The lighter-weight choice is mcp-agent, an open-source framework that manages the lifecycle of MCP server connections so you do not have to, and implements the composable patterns from Anthropic's "Building Effective Agents" guidance. It sits closer to a pattern library than a heavy framework, which suits developers who want control without a lot of abstraction.

How do I choose the right MCP tools for my AI agent?

Match the tools to the job, and resist connecting servers you will not use. Every extra MCP server is another thing to secure, monitor, and keep current. A short decision path:

If you are building...

Start with these MCP tools

Framework direction

A coding or repo assistant

Filesystem, Git/GitHub, a docs server

Claude Agent SDK or LangGraph

A data-querying agent

Postgres or your database server

LangGraph, PydanticAI

A web-testing or scraping agent

Browser automation (Puppeteer)

OpenAI Agents SDK, CrewAI

A team-workflow agent

Slack, plus your task or CRM server

CrewAI for fast role-based setup

Two cautions worth keeping in mind. First, security. A common concern raised by builders is that connecting agents to live company systems widens the attack surface, though many teams address this by running their own in-house MCP servers rather than exposing third-party ones. Second, hype versus reality. MCP solved real integration friction, but it did not, on its own, make autonomous web agents production-ready overnight. Progress has been steady rather than instant, and the protocol is best understood as plumbing that makes good agents easier to build, not a shortcut that builds them for you.

The short version

The best MCP AI framework decision in 2026 comes down to layering, not picking a winner. MCP is the connection standard, the servers (filesystem, GitHub, Postgres, browser, Slack) are the capabilities, and the framework (Claude Agent SDK, LangGraph, OpenAI Agents SDK, CrewAI, PydanticAI) is the reasoning layer that ties them together.
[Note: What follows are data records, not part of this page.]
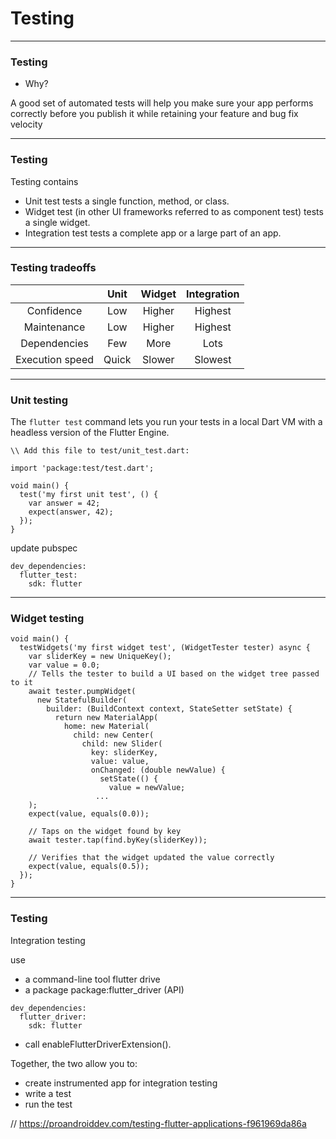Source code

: # Testing

---
### Testing
- Why?

A good set of automated tests will help you make sure your app performs correctly before you publish it while retaining your feature and bug fix velocity


---
### Testing
Testing contains
- Unit test tests a single function, method, or class. 
- Widget test (in other UI frameworks referred to as component test) tests a single widget.
- Integration test tests a complete app or a large part of an app. 


---
### Testing tradeoffs

|               | Unit          | Widget           | Integration    |
| :-----------: | :-----------: | :--------------: | :-------------:|
| Confidence    | Low           | Higher           | Highest        |
| Maintenance   | Low           | Higher           |   Highest      |
| Dependencies  | Few           | More             |  Lots          |
| Execution speed | Quick       | Slower           |    Slowest     |
 

---
### Unit testing
The `flutter test` command lets you run your tests in a local Dart VM with a headless version of the Flutter Engine.

```
\\ Add this file to test/unit_test.dart:

import 'package:test/test.dart';

void main() {
  test('my first unit test', () {
    var answer = 42;
    expect(answer, 42);
  });
}
```

update pubspec
```
dev_dependencies:
  flutter_test:
    sdk: flutter
```

---
### Widget testing
```
void main() {
  testWidgets('my first widget test', (WidgetTester tester) async {
    var sliderKey = new UniqueKey();
    var value = 0.0;
    // Tells the tester to build a UI based on the widget tree passed to it
    await tester.pumpWidget(
      new StatefulBuilder(
        builder: (BuildContext context, StateSetter setState) {
          return new MaterialApp(
            home: new Material(
              child: new Center(
                child: new Slider(
                  key: sliderKey,
                  value: value,
                  onChanged: (double newValue) {
                    setState(() {
                      value = newValue;
                   ... 
    );
    expect(value, equals(0.0));

    // Taps on the widget found by key
    await tester.tap(find.byKey(sliderKey));

    // Verifies that the widget updated the value correctly
    expect(value, equals(0.5));
  });
}
```

---
### Testing
Integration testing

use 
- a command-line tool flutter drive
- a package package:flutter_driver (API)

```
dev_dependencies:
  flutter_driver:
    sdk: flutter
```

- call enableFlutterDriverExtension().

Together, the two allow you to:
- create instrumented app for integration testing
- write a test
- run the test



// https://proandroiddev.com/testing-flutter-applications-f961969da86a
Start with the two or three servers your agent genuinely needs, choose a framework that already supports MCP, and add governance and security from the first connection rather than after the server list has grown.

If you take one thing from this, take the order of operations: define what the agent must do, pick the model context protocol tools that map to those actions, then choose the framework, not the other way around.